The antisense oligonucleotide refers to a nucleic acid fragment which can be complementary to a target gene (lncRNA LIVAR or LIVAR gene) and can be bound to the target gene through a base complementary principle so as to inhibit, block or reduce the expression of the lncRNA LIVAR, and the antisense oligonucleotide can be antisense DNA or antisense RNA and can be artificially synthesized or expressed in vivo by a method known to a person skilled in the art; the double-stranded RNA (dsRNA), small interfering RNA (siRNA), micro RNA (miRNA) or short hairpin RNA (shRNA) refers to RNA that inhibits or reduces expression of lncRNALIVAR by RNA interference (RNAi) and can be prepared by methods well known to those skilled in the art.
In the above application, the substance that inhibits expression of the molecular marker includes a substance that silences or knocks out a LIVAR gene, which may be a gene encoding the molecular marker lncRNA LIVAR.
Further, the nucleotide sequence of the LIVAR gene can be shown as SEQ ID No. 4.
In such applications, the agent that silences or knocks out the LIVAR gene may include, but is not limited to siRNA, sgRNA, microRNA, shRNA and/or antisense oligonucleotides.
In the above application, the siRNA may be si-LIVAR, the nucleotide sequence of the sense strand of the si-LIVAR may be SEQ ID No.2, and the nucleotide sequence of the antisense strand may be SEQ ID No.3.
The present invention also provides a pharmaceutical composition, which may comprise any of the substances described herein that inhibit the expression of the molecular marker, which may have at least one of the following uses:
d1 Preventing or treating breast cancer;
d2 Preventing or treating triple negative breast cancer;
d3 Inhibiting breast cancer cell proliferation;
d4 Inhibit breast cancer cell migration, metastasis, spread and/or invasion.

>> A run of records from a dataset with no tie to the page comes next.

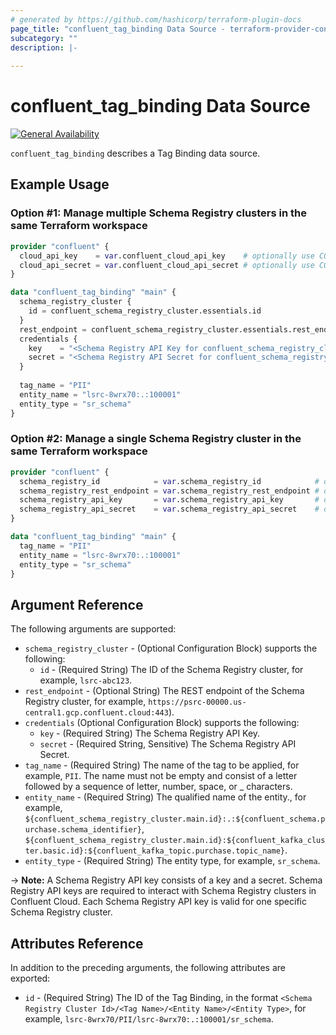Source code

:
 ```yaml
---
# generated by https://github.com/hashicorp/terraform-plugin-docs
page_title: "confluent_tag_binding Data Source - terraform-provider-confluent"
subcategory: ""
description: |-
   
---
```


# confluent_tag_binding Data Source

[![General Availability](https://img.shields.io/badge/Lifecycle%20Stage-General%20Availability-%2345c6e8)](https://docs.confluent.io/cloud/current/api.html#section/Versioning/API-Lifecycle-Policy)

`confluent_tag_binding` describes a Tag Binding data source.

## Example Usage

### Option #1: Manage multiple Schema Registry clusters in the same Terraform workspace

```terraform
provider "confluent" {
  cloud_api_key    = var.confluent_cloud_api_key    # optionally use CONFLUENT_CLOUD_API_KEY env var
  cloud_api_secret = var.confluent_cloud_api_secret # optionally use CONFLUENT_CLOUD_API_SECRET env var
}

data "confluent_tag_binding" "main" {
  schema_registry_cluster {
    id = confluent_schema_registry_cluster.essentials.id
  }
  rest_endpoint = confluent_schema_registry_cluster.essentials.rest_endpoint
  credentials {
    key    = "<Schema Registry API Key for confluent_schema_registry_cluster.essentials>"
    secret = "<Schema Registry API Secret for confluent_schema_registry_cluster.essentials>"
  }
  
  tag_name = "PII"
  entity_name = "lsrc-8wrx70:.:100001"
  entity_type = "sr_schema"
}
```

### Option #2: Manage a single Schema Registry cluster in the same Terraform workspace

```terraform
provider "confluent" {
  schema_registry_id            = var.schema_registry_id            # optionally use SCHEMA_REGISTRY_ID env var
  schema_registry_rest_endpoint = var.schema_registry_rest_endpoint # optionally use SCHEMA_REGISTRY_REST_ENDPOINT env var
  schema_registry_api_key       = var.schema_registry_api_key       # optionally use SCHEMA_REGISTRY_API_KEY env var
  schema_registry_api_secret    = var.schema_registry_api_secret    # optionally use SCHEMA_REGISTRY_API_SECRET env var
}

data "confluent_tag_binding" "main" {
  tag_name = "PII"
  entity_name = "lsrc-8wrx70:.:100001"
  entity_type = "sr_schema"
}
```

<!-- schema generated by tfplugindocs -->
## Argument Reference

The following arguments are supported:

- `schema_registry_cluster` - (Optional Configuration Block) supports the following:
    - `id` - (Required String) The ID of the Schema Registry cluster, for example, `lsrc-abc123`.
- `rest_endpoint` - (Optional String) The REST endpoint of the Schema Registry cluster, for example, `https://psrc-00000.us-central1.gcp.confluent.cloud:443`).
- `credentials` (Optional Configuration Block) supports the following:
    - `key` - (Required String) The Schema Registry API Key.
    - `secret` - (Required String, Sensitive) The Schema Registry API Secret.
- `tag_name` - (Required String) The name of the tag to be applied, for example, `PII`. The name must not be empty and consist of a letter followed by a sequence of letter, number, space, or _ characters.
- `entity_name` - (Required String) The qualified name of the entity., for example, `${confluent_schema_registry_cluster.main.id}:.:${confluent_schema.purchase.schema_identifier}`, `${confluent_schema_registry_cluster.main.id}:${confluent_kafka_cluster.basic.id}:${confluent_kafka_topic.purchase.topic_name}`.
- `entity_type` - (Required String) The entity type, for example, `sr_schema`.

-> **Note:** A Schema Registry API key consists of a key and a secret. Schema Registry API keys are required to interact with Schema Registry clusters in Confluent Cloud. Each Schema Registry API key is valid for one specific Schema Registry cluster.

## Attributes Reference

In addition to the preceding arguments, the following attributes are exported:

- `id` - (Required String) The ID of the Tag Binding, in the format `<Schema Registry Cluster Id>/<Tag Name>/<Entity Name>/<Entity Type>`, for example, `lsrc-8wrx70/PII/lsrc-8wrx70:.:100001/sr_schema`.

Further, the pharmaceutical composition may also include one or more pharmaceutically acceptable carriers.
The pharmaceutically acceptable carrier may be a diluent, excipient, filler, binder, wetting agent, disintegrant, absorption enhancer, adsorption carrier, surfactant, or lubricant.
The present invention also provides a device for breast cancer diagnosis, assisted diagnosis, screening, prognosis evaluation, risk evaluation or postoperative recurrence or metastasis risk evaluation, which device may comprise any one of the substances for detecting the molecular markers described herein and a computer readable storage medium storing a computer program which causes a computer to perform the steps of: and diagnosing breast cancer, performing auxiliary diagnosis, screening, prognosis evaluation, risk evaluation or postoperative recurrence or metastasis risk evaluation according to the expression level of the molecular marker in the sample.
The breast cancer described herein may be triple negative breast cancer.
Herein, the product includes, but is not limited to, reagents, kits, chips, dipsticks, detection cards, high throughput sequencing platforms, or biosensors.
The products described herein may include any of the substances described herein that detect the molecular markers.
The invention also provides methods of diagnosing, aiding in diagnosing or screening for breast cancer, which may include: obtaining a test sample from a subject, and then detecting the expression level of the molecular marker (lncRNA LIVAR) in the test sample using any of the substances described herein that detect the molecular marker, and diagnosing, aiding in diagnosis or screening of breast cancer based on the expression level of the molecular marker.
The invention also provides methods of prognosis, risk assessment, or post-operative recurrence or metastasis risk assessment of breast cancer, which methods may comprise: obtaining a test sample from a subject, and then detecting the expression level of the molecular marker (lncRNA LIVAR) in the test sample using any of the substances described herein that detect the molecular marker, and performing prognosis, risk assessment, or postoperative recurrence or metastasis risk assessment of breast cancer based on the expression level of the molecular marker.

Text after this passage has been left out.